%%

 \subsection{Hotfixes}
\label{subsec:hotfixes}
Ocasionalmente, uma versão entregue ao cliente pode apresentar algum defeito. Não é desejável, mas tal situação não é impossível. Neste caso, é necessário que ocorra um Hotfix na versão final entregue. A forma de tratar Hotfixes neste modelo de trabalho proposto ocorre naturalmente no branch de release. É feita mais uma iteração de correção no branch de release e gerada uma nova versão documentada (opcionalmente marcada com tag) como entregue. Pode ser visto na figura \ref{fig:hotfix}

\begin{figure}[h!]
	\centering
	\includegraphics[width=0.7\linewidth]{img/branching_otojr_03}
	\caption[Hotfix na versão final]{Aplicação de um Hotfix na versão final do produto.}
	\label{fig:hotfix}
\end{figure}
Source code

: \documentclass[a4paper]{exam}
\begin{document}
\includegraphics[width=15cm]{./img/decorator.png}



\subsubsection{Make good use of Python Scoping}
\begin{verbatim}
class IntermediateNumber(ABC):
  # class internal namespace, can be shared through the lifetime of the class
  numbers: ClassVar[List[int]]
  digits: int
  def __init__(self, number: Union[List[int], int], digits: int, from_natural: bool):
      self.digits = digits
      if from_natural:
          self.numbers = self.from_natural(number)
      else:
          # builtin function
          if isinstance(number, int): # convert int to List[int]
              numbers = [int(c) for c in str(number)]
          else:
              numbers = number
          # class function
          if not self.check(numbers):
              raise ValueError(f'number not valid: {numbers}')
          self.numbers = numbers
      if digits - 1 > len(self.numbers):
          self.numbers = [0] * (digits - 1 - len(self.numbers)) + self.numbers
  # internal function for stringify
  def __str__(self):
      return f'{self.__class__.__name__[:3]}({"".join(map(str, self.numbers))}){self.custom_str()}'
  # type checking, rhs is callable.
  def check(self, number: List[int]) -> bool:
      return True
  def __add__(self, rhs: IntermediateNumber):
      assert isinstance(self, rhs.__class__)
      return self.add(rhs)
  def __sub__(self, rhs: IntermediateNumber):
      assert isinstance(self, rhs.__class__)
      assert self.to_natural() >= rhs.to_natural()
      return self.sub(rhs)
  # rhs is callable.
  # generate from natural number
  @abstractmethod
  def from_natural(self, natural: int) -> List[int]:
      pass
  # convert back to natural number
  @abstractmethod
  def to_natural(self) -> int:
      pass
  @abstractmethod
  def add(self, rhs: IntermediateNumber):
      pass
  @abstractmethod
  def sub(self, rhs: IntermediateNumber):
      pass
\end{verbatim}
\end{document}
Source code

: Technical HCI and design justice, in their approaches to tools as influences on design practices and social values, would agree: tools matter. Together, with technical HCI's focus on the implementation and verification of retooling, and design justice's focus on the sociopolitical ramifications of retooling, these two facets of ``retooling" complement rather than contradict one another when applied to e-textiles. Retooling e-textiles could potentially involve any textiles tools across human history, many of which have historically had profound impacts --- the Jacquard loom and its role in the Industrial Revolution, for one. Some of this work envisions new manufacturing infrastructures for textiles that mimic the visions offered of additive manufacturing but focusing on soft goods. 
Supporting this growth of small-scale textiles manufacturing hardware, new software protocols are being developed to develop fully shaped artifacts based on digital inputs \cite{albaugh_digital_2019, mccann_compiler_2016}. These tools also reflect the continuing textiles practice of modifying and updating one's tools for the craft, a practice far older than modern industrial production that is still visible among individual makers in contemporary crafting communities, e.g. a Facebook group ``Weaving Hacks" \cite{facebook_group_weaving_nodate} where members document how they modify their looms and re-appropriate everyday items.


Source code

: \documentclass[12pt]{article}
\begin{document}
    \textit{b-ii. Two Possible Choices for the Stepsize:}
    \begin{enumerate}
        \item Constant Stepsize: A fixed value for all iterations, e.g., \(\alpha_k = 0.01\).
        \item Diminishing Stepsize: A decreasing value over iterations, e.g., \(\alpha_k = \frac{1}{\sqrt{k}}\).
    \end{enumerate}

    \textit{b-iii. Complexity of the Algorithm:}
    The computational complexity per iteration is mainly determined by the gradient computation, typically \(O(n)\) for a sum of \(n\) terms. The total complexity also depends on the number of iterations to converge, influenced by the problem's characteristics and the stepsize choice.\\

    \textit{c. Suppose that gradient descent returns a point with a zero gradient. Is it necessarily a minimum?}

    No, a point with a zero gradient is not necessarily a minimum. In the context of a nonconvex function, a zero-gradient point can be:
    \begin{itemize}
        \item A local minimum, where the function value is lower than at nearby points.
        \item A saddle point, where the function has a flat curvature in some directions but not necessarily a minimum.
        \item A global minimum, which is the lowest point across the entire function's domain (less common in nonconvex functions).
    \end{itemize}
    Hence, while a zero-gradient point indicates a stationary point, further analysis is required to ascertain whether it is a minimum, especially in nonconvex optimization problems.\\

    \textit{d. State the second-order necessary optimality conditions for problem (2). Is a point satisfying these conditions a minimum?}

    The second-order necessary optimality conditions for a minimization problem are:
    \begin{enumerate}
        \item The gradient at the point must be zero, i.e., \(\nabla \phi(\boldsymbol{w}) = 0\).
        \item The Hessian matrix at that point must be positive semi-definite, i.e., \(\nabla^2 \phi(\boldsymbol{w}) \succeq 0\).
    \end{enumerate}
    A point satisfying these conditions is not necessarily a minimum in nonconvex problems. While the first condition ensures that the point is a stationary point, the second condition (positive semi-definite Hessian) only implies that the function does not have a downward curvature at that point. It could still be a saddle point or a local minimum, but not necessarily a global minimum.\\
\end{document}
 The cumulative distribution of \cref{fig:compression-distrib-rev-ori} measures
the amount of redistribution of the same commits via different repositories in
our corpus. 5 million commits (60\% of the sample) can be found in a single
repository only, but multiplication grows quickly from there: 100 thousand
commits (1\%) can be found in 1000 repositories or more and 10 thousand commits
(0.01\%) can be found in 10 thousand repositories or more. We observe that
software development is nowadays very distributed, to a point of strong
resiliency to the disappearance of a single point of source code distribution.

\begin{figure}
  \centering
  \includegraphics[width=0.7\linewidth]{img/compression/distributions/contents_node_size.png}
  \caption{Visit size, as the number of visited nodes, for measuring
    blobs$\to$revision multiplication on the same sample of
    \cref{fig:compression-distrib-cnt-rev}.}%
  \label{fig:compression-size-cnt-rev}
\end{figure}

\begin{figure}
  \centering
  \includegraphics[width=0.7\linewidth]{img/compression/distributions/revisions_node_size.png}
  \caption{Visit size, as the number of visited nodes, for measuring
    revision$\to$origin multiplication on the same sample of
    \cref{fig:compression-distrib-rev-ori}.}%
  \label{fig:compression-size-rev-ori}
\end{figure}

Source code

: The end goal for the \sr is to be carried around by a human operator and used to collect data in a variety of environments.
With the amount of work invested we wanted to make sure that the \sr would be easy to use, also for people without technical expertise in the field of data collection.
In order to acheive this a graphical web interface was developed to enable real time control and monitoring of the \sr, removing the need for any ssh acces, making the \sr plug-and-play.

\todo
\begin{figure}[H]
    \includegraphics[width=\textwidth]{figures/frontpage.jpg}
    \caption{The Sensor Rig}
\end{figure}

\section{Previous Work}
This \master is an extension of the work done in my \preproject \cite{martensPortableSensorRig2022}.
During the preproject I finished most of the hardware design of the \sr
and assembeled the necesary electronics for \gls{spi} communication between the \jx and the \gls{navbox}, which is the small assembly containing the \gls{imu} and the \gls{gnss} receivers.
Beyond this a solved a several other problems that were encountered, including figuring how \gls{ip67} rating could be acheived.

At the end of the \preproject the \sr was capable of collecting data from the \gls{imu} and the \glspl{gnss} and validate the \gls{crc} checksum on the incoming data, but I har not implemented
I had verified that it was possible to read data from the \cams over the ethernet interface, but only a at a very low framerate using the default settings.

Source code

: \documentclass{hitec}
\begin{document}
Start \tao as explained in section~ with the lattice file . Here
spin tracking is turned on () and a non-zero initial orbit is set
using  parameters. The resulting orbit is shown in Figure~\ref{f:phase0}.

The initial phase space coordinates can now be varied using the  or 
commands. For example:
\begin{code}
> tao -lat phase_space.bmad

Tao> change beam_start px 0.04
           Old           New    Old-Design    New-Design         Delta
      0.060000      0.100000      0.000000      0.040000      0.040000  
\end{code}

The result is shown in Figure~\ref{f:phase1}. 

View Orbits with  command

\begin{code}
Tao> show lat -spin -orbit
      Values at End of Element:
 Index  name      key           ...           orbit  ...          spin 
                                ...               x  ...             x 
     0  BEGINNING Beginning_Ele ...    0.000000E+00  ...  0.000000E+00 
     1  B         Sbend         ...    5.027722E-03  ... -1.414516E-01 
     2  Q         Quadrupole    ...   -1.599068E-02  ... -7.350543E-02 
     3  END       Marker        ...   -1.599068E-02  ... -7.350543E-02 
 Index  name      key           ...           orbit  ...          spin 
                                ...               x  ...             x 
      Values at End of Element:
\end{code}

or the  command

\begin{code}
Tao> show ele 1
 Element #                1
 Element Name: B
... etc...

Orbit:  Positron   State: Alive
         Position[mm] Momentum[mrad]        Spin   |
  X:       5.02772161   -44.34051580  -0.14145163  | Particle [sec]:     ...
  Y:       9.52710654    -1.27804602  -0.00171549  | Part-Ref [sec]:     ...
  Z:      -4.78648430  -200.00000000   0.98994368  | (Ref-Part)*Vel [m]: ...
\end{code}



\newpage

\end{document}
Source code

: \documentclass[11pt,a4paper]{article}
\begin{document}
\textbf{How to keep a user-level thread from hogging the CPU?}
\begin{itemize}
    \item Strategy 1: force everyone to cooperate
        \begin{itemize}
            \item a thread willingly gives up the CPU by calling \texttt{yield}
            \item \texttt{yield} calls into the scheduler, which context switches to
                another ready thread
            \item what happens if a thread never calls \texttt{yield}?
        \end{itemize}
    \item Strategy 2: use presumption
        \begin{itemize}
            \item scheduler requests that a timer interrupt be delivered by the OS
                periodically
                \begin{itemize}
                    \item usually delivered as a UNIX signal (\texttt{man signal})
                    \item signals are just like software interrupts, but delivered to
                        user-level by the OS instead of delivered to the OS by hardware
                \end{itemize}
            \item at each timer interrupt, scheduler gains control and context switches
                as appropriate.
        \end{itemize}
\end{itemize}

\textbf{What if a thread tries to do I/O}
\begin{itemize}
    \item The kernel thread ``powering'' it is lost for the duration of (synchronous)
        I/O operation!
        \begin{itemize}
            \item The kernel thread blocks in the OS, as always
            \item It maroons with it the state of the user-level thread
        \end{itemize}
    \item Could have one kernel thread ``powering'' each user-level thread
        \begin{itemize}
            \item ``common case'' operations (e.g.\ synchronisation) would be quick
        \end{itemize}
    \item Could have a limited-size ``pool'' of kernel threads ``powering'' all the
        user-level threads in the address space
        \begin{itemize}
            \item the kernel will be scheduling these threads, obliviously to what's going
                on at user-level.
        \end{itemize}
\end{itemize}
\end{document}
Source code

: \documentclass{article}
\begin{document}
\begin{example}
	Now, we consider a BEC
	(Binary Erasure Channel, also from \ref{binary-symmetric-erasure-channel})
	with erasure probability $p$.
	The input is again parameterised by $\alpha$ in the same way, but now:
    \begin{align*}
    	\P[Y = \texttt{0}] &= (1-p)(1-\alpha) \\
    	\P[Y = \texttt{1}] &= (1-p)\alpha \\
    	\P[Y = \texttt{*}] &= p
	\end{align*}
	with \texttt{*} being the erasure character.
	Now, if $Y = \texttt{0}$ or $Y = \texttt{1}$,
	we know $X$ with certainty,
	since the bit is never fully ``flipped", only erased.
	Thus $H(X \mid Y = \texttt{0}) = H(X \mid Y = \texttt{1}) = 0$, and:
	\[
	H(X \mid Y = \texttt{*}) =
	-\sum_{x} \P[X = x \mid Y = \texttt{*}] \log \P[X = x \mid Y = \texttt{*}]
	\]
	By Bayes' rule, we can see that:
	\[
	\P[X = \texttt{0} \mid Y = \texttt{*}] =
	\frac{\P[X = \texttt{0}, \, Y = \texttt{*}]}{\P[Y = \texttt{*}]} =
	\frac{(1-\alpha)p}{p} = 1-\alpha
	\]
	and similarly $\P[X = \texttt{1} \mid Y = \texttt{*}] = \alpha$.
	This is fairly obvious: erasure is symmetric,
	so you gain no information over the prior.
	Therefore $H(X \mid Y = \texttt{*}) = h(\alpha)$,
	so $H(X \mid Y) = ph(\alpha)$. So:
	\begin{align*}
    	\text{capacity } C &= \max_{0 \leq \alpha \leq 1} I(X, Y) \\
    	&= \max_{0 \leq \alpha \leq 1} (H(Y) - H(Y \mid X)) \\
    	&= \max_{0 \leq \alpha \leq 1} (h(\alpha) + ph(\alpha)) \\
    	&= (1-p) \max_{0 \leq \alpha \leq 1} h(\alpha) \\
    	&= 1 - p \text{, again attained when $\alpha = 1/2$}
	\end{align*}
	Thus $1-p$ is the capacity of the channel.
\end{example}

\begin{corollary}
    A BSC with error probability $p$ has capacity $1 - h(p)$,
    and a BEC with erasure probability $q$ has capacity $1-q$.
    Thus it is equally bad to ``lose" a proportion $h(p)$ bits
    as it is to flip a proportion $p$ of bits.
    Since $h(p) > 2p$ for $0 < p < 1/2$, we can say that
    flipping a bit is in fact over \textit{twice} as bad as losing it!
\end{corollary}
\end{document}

%%

Instructions to follow> Copy out each line of the material above that holds the word "repositories".

Exercise result>
the amount of redistribution of the same commits via different repositories in
commits (1\%) can be found in 1000 repositories or more and 10 thousand commits
(0.01\%) can be found in 10 thousand repositories or more. We observe that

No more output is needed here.